Post-Production

Somewhere throughout the filmmaking process I lost touch with the heart of my film. I had forgotten exactly what it was that made me want to create and tell this story; and if I'm being honest, I think it began long before I ever began classes. I recognized my connection to Scotland, and my need to know every inch of my genealogical connection to it. I loved tracing the journeys of my many-times-great-grandfather and great-grandmother, and piecing together any information I could surrounding what life must have been like for them. I was searching for memories of them that I did not have. I was hoping to create a collective memory of these people within my family.


As is often the case with genealogical work, there were many holes and many hunches, and very little definitive answers. My film, Leaden Hearts, is an attempt to fill in those holes and answer questions that I know will never be truly answered.


While putting together as much of the puzzle as I could, I matched the dates and location of my ancestors and their emigration to that of the highland clearances. The Highland Clearances being what they were (that is to say that it was a heartbreaking injustice for the highlanders and islanders), I was sad at any injustice my ancestors would have faced. I was hurt at the thought of people not so far removed from myself and my family now, as farmers and working-class people, would be removed purely because of greed.
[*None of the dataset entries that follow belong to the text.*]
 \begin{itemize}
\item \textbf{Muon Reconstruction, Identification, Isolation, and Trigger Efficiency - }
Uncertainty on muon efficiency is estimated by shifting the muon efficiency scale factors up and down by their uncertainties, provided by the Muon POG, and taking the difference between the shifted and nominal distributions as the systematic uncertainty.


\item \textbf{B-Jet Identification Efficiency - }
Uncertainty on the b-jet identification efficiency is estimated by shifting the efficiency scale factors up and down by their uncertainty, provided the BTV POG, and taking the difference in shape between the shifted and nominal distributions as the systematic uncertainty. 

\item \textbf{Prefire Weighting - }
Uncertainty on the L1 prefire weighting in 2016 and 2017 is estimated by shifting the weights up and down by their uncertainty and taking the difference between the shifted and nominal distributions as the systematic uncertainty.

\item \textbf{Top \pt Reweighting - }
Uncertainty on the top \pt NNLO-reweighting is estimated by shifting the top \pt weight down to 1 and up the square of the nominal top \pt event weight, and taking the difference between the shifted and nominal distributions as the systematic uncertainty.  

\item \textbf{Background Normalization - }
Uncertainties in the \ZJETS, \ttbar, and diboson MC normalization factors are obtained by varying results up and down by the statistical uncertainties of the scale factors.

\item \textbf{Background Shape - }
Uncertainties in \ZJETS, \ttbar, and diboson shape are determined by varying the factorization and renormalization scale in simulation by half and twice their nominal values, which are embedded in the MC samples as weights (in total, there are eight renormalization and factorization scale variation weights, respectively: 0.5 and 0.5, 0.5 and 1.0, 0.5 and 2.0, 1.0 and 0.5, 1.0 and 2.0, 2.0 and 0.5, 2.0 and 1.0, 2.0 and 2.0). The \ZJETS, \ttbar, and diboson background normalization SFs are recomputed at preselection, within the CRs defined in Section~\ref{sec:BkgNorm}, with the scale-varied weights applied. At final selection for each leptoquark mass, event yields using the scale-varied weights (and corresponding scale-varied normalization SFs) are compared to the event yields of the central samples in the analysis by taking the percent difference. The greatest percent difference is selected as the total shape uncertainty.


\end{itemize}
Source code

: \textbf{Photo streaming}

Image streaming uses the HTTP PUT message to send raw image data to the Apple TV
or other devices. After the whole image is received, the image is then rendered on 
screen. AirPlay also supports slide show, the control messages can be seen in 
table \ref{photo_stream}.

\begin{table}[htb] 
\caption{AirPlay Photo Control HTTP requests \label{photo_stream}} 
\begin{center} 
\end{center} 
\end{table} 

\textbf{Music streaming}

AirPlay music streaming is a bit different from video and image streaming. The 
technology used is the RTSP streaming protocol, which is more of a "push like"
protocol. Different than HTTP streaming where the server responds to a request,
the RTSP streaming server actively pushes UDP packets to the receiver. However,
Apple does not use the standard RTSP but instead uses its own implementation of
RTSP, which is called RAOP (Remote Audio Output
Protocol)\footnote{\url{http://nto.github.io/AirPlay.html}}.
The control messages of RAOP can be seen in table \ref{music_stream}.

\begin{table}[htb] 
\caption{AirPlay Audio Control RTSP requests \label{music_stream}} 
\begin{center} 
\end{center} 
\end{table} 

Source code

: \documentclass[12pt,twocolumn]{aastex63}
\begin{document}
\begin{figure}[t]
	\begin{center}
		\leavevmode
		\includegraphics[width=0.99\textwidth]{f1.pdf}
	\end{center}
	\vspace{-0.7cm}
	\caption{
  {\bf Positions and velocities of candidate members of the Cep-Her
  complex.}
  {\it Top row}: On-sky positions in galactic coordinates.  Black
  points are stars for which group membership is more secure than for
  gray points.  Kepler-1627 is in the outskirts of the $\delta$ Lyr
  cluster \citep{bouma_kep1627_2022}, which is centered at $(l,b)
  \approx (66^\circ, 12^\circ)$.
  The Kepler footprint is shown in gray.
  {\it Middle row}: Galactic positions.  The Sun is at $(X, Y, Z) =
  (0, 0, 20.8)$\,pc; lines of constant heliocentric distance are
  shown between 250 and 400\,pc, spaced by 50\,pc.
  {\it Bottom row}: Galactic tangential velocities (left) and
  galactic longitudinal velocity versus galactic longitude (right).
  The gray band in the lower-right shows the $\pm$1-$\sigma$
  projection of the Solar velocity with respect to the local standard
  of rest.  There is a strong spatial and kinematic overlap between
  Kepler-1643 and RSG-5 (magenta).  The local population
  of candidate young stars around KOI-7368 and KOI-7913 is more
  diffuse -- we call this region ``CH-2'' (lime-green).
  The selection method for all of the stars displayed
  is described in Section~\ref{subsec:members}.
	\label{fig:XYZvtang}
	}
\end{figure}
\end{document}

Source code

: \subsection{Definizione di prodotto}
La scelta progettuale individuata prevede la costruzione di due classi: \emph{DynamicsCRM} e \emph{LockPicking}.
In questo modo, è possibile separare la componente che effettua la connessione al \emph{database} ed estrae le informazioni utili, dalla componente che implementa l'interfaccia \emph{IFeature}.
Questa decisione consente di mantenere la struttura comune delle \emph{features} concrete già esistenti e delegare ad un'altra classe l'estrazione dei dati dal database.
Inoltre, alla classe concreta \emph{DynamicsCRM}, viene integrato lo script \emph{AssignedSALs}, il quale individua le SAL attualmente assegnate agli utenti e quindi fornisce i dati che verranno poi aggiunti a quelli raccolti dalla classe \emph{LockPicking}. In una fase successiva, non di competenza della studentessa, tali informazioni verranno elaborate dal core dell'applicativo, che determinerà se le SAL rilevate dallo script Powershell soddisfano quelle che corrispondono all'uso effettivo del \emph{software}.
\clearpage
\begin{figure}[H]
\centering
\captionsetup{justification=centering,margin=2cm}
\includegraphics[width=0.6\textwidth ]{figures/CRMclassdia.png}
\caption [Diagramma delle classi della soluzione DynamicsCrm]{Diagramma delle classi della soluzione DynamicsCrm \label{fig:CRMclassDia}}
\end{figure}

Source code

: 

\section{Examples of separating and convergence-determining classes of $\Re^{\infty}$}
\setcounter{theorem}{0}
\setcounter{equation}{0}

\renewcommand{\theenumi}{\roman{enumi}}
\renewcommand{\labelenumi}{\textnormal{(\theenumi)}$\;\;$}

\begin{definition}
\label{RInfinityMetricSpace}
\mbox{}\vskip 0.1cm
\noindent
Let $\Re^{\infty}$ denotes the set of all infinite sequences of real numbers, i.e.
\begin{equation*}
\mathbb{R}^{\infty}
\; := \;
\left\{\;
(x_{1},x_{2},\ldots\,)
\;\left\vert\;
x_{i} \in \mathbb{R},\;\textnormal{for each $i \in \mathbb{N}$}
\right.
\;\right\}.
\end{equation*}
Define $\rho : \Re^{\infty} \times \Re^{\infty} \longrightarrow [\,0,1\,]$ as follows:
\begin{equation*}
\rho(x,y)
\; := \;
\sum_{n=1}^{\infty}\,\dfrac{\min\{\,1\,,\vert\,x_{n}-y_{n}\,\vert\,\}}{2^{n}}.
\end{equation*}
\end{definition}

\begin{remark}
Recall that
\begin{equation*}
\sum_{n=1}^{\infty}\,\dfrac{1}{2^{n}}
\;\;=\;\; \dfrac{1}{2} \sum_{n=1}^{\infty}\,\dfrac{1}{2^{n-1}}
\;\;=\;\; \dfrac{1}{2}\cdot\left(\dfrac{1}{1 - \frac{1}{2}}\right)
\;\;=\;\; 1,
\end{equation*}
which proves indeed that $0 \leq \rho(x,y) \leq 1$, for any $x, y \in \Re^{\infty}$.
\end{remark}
Systems were put in place to allow this to happen, people were treated like they were dispensable, the rich and their greed dominated the land, and so much of a beautiful and colorful culture was lost. When I took a moment to examine just exactly what that meant for those families forced from their homes, it broke my heart.


While brainstorming ideas for my film in semester one I came across a series on PBS that examined objects, their stories, and the memories attached to these objects. The first connection I made was what objects were left behind during the clearances? What was deemed worthy of the journey, and what wasn't? And to take it one step further, what of the people left behind too? While asking these questions I came upon a convict love token. I have written previous posts about this so I won't go into so much detail. But, essentially this very powerful token represented all of the injustice that I found had occurred (or what I assume had occurred) in my family during the clearances. The circumstances were different, but the sentiment and experience was similar enough that I could adapt my story to tell the same thing. Upon doing this I realized that when I adapted my story to that of the stories behind convict love tokens, a greater injustice was addressed - the failing of the judicial system, and how the system was played to benefit an ulterior motive; The rich wanted people out and they used the judicial system to do it.